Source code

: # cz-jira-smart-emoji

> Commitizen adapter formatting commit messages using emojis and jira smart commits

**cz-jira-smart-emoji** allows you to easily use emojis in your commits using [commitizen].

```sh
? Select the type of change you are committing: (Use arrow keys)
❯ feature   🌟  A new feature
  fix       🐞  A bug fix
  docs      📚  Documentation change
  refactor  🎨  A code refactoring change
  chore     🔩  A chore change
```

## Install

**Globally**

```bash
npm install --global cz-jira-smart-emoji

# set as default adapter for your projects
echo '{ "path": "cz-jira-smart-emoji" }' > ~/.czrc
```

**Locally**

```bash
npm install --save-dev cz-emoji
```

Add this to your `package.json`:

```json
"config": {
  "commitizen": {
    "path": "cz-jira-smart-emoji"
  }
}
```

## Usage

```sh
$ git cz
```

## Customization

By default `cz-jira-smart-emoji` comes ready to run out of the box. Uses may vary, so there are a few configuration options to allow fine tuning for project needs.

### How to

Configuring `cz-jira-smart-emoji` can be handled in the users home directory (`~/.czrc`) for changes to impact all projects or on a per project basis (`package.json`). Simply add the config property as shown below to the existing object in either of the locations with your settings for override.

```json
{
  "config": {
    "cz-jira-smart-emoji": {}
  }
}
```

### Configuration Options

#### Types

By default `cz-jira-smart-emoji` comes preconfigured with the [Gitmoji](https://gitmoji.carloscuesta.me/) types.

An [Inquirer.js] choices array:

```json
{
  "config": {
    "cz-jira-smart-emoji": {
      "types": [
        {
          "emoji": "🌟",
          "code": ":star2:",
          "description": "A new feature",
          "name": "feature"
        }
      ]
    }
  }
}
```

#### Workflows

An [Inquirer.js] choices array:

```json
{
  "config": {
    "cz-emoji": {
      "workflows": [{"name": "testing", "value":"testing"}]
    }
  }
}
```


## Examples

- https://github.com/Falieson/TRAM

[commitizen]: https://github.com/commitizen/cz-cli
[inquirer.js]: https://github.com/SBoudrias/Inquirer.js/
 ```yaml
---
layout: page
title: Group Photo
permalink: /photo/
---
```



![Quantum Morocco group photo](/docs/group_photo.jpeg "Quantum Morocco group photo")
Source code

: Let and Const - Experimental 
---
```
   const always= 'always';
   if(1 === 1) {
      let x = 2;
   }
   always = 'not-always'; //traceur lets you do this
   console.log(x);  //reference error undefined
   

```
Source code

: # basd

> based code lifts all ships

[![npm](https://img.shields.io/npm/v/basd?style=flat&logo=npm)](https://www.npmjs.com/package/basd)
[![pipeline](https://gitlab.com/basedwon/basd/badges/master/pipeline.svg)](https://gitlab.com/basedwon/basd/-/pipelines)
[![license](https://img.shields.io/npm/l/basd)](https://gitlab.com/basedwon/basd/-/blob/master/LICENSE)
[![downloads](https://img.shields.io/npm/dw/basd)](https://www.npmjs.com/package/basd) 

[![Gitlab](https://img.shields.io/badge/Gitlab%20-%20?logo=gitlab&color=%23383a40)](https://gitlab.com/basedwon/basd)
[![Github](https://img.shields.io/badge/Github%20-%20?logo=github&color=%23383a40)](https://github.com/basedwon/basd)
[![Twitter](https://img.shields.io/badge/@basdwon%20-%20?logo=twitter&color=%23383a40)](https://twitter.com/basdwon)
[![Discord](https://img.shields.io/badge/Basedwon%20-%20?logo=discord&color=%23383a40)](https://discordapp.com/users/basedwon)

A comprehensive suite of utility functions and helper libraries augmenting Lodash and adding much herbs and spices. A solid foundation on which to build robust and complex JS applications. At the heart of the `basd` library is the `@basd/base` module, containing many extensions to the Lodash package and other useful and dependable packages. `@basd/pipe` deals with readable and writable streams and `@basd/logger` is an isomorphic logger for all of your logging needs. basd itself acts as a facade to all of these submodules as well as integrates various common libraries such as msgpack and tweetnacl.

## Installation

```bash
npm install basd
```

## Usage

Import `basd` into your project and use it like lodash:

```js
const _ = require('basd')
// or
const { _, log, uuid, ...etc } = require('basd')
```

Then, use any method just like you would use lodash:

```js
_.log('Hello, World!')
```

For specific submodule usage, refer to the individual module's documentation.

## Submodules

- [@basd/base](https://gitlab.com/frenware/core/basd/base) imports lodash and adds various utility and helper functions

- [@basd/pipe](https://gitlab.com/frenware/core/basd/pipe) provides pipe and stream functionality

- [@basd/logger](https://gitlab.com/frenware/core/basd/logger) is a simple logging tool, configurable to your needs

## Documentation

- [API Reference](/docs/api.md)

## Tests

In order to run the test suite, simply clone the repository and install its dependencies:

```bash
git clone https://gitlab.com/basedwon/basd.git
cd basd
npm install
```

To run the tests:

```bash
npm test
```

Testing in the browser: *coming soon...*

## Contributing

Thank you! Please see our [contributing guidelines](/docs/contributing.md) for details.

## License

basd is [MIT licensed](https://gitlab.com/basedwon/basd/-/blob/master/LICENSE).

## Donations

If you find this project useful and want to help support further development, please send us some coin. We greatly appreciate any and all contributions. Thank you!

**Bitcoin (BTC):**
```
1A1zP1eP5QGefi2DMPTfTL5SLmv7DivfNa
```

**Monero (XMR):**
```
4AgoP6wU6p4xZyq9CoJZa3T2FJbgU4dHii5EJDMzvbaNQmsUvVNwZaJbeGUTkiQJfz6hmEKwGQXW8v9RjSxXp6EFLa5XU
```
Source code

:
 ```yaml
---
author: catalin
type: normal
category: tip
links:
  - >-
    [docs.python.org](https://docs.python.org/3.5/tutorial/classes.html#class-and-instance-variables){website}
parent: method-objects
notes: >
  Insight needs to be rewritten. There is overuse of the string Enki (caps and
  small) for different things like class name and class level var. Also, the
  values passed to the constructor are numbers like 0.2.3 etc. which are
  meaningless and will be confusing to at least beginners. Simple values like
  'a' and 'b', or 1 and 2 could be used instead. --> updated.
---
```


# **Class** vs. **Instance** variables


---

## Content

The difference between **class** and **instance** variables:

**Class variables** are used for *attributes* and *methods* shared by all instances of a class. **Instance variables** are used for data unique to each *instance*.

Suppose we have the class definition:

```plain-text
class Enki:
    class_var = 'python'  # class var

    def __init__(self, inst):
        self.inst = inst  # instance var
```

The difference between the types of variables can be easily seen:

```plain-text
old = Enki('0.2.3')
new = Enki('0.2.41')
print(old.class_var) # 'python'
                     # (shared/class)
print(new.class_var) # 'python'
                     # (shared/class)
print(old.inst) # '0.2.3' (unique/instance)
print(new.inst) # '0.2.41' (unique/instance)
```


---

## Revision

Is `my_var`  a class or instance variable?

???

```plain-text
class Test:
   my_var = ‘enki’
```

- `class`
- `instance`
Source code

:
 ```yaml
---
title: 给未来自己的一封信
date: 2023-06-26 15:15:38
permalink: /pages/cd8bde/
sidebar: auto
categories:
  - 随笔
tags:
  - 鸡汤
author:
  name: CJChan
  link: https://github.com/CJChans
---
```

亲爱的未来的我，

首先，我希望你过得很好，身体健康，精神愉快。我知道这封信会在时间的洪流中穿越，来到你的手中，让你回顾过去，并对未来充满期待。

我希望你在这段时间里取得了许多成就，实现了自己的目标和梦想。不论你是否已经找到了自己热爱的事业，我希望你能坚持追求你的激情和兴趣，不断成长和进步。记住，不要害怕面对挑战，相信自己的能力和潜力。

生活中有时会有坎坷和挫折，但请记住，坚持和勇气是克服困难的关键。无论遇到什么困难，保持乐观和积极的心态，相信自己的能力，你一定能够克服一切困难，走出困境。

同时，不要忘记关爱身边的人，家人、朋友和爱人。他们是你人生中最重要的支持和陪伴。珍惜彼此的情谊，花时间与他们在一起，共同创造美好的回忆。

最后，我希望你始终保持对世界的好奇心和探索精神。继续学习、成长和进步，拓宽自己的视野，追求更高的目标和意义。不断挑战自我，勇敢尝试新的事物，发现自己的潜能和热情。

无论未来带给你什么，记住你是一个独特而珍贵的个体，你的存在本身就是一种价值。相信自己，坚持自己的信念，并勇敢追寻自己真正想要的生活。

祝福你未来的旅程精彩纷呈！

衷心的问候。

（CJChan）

▶ [What you will do] Scan the listing for the string "core". Copy each line that has it.

▶ [Answer to this problem]
- [@basd/base](https://gitlab.com/frenware/core/basd/base) imports lodash and adds various utility and helper functions
- [@basd/pipe](https://gitlab.com/frenware/core/basd/pipe) provides pipe and stream functionality
- [@basd/logger](https://gitlab.com/frenware/core/basd/logger) is a simple logging tool, configurable to your needs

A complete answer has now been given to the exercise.